··· EXERCISE MATERIALS ···

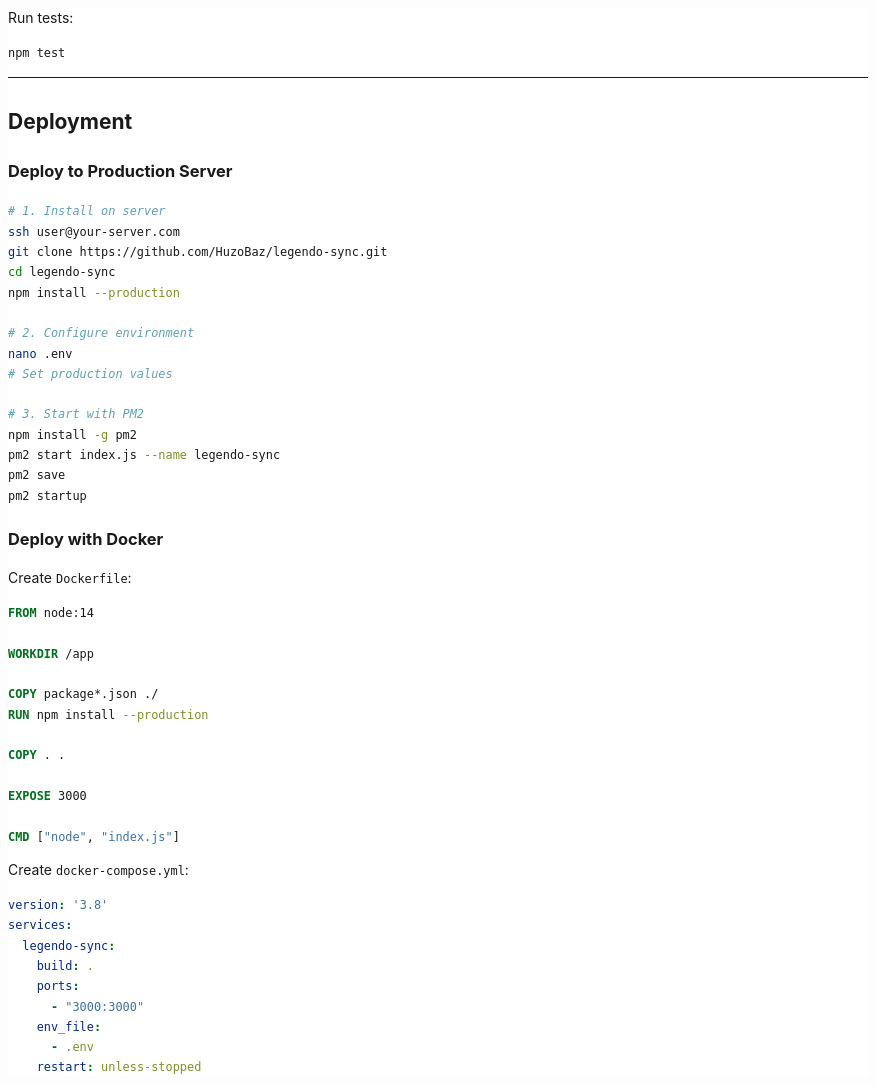 Run tests:
```bash
npm test
```

---

## Deployment

### Deploy to Production Server

```bash
# 1. Install on server
ssh user@your-server.com
git clone https://github.com/HuzoBaz/legendo-sync.git
cd legendo-sync
npm install --production

# 2. Configure environment
nano .env
# Set production values

# 3. Start with PM2
npm install -g pm2
pm2 start index.js --name legendo-sync
pm2 save
pm2 startup
```

### Deploy with Docker

Create `Dockerfile`:

```dockerfile
FROM node:14

WORKDIR /app

COPY package*.json ./
RUN npm install --production

COPY . .

EXPOSE 3000

CMD ["node", "index.js"]
```

Create `docker-compose.yml`:

```yaml
version: '3.8'
services:
  legendo-sync:
    build: .
    ports:
      - "3000:3000"
    env_file:
      - .env
    restart: unless-stopped
```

···

> [WHAT IS REQUIRED]:
Repeat the material above in full and unchanged, minus its images.

> [RESULT OF THE TASK]:
 Run tests:
```bash
npm test
```

---

## Deployment

### Deploy to Production Server

```bash
# 1. Install on server
ssh user@your-server.com
git clone https://github.com/HuzoBaz/legendo-sync.git
cd legendo-sync
npm install --production

# 2. Configure environment
nano .env
# Set production values

# 3. Start with PM2
npm install -g pm2
pm2 start index.js --name legendo-sync
pm2 save
pm2 startup
```

### Deploy with Docker

Create `Dockerfile`:

```dockerfile
FROM node:14

WORKDIR /app

COPY package*.json ./
RUN npm install --production

COPY . .

EXPOSE 3000

CMD ["node", "index.js"]
```

Create `docker-compose.yml`:

```yaml
version: '3.8'
services:
  legendo-sync:
    build: .
    ports:
      - "3000:3000"
    env_file:
      - .env
    restart: unless-stopped
```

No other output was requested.